Insensitivity to control weight \(\gamma\): The model performance remains stable within the range \(\gamma \in [0.5, 2.0]\), with the default \(\gamma=1\) being applicable to most scenarios.
The model generalizes zero-shot to animations and line-art videos (data types not present in the training set).

Highlights & Insights¶

Extremely simple core idea: Simply providing an explicit condition for each frame fundamentally resolves path ambiguity. Using matched line segments as a sparse yet structured intermediate representation is a highly elegant design choice.
Non-linear interpolation paths: Although linear interpolation is used during training, the model supports non-linear motion curves (e.g., ease-in/ease-out) during inference, offering creative flexibility to users.
Practical speedup: By eliminating the noise re-injection step and halving the inference steps, the actual inference time is approximately 2× faster than GI/TRF.

Limitations & Future Work¶

Dependency on line-matching quality: Mismatches may occur when two frames share highly similar features (which can be mitigated by decreasing \(\gamma\)); conversely, when the difference between two frames is extremely large, the matched line segments become too sparse, and simply adjusting the control weight is insufficient.
Limitations of the linearity assumption: Albeit effective for most scenes, it remains an approximation for non-uniform motions (acceleration, deceleration, elastic motion).
Still computationally expensive: Generating 25 frames in 523 seconds is still far from real-time application, with the bottleneck residing in the pre-trained SVD itself.
Future explorations include: combining with drag-based editing (DragDiffusion) or text-guided control to generate richer conditional signals.

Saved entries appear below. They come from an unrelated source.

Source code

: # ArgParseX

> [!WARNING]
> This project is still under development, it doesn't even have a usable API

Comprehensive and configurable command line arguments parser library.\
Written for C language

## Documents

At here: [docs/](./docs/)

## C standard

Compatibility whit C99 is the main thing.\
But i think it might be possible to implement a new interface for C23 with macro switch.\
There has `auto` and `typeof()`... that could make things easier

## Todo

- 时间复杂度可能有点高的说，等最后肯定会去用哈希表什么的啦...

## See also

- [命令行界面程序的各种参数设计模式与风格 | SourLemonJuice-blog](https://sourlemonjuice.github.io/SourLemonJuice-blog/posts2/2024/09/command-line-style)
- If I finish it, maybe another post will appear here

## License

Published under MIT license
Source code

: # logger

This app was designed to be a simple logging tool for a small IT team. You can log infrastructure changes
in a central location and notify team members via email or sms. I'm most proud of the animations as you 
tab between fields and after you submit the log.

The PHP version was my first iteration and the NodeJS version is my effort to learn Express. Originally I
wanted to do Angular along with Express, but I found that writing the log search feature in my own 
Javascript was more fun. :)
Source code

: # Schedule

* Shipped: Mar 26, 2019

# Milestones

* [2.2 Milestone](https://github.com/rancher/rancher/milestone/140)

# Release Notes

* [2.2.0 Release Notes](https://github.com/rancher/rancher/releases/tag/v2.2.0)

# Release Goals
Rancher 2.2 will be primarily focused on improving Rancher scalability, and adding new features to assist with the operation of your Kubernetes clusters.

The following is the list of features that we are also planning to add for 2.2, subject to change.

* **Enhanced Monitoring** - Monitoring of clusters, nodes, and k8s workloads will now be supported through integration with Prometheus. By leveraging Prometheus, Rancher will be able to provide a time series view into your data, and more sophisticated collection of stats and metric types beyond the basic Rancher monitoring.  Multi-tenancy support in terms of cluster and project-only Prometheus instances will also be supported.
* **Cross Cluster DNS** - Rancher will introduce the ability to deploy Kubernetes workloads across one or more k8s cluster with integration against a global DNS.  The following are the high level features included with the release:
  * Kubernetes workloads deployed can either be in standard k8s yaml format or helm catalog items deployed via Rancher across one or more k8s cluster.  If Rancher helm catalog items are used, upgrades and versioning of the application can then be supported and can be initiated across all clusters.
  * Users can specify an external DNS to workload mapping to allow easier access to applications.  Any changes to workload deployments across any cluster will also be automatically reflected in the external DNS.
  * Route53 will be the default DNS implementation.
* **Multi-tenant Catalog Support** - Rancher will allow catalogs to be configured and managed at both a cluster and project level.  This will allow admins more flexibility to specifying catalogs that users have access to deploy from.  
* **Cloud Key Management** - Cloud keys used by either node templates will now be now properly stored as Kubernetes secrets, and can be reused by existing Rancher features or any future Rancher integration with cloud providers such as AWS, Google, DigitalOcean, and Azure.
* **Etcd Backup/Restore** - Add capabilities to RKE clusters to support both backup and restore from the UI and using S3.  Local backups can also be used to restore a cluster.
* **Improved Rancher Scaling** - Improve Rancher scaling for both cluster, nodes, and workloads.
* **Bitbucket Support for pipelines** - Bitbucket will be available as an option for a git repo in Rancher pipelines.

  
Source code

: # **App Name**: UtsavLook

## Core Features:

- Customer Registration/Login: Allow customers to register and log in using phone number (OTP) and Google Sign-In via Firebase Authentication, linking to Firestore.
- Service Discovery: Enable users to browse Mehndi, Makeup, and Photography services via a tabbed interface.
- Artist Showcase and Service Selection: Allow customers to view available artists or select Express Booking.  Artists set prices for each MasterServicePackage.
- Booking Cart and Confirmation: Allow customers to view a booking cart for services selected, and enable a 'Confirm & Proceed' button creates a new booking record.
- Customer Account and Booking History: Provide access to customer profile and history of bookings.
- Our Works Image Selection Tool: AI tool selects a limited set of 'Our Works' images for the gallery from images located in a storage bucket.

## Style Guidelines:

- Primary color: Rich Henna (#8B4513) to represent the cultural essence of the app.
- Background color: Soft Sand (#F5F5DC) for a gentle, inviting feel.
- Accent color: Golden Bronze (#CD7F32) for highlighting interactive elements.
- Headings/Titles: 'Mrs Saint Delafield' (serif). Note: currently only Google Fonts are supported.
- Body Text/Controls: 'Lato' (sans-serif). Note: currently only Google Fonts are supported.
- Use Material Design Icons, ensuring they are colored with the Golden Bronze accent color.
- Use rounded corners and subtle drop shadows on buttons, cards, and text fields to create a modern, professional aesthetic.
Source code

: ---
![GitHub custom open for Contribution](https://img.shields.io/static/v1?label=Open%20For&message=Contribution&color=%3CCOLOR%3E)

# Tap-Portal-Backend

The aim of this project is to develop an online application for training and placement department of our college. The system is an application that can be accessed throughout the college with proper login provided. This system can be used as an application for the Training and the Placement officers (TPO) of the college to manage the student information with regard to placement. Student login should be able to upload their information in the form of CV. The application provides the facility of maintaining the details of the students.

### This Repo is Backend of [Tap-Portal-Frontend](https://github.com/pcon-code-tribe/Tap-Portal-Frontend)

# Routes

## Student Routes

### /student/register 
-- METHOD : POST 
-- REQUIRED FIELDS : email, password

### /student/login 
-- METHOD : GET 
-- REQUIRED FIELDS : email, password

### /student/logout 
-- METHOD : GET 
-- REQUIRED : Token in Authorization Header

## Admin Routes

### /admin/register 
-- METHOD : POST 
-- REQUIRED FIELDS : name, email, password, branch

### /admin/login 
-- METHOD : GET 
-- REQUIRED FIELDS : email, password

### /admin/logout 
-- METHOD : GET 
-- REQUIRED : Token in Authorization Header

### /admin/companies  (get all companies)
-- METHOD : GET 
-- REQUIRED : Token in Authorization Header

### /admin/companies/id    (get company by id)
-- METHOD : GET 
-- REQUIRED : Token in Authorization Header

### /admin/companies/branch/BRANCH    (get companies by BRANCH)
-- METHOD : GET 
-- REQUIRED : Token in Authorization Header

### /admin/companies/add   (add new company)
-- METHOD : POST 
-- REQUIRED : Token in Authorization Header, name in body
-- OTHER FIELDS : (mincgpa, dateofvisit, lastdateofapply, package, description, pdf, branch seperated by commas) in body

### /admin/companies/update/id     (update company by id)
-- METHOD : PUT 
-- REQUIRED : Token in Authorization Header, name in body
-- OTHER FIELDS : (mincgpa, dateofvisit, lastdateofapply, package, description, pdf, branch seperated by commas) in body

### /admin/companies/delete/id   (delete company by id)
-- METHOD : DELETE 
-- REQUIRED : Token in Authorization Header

Complementarity with optical flow-based interpolation (FILM): FILM performs better in small-motion scenarios (lower LPIPS) but suffers from severe artifacts in large-motion scenarios, whereas FCVG exhibits greater stability in large-motion scenarios.
Relationship with GI / TRF / VIBIDSampler: Each of these is based on the Time Reversal strategy. The core improvement of FCVG lies in introducing frame-wise conditions to align the bidirectional paths.
Insight: In addressing control problems within diffusion models, "providing explicit conditions for each generation unit" serves as a universally effective strategy.

Rating¶

Novelty: ⭐⭐⭐⭐ The concept of frame-wise conditions is simple yet cuts directly to the core of the problem, and line segment interpolation is a clever design.
Experimental Thoroughness: ⭐⭐⭐⭐ Comparisons across various scenarios, ablation studies, and generalization experiments are comprehensively covered, although a user study is lacking.
Writing Quality: ⭐⭐⭐⭐ The analysis of the problem is clear, and the method section is well-illustrated.
Value: ⭐⭐⭐⭐ A practical and effective solution is proposed to address the temporal consistency issue in generative video interpolation.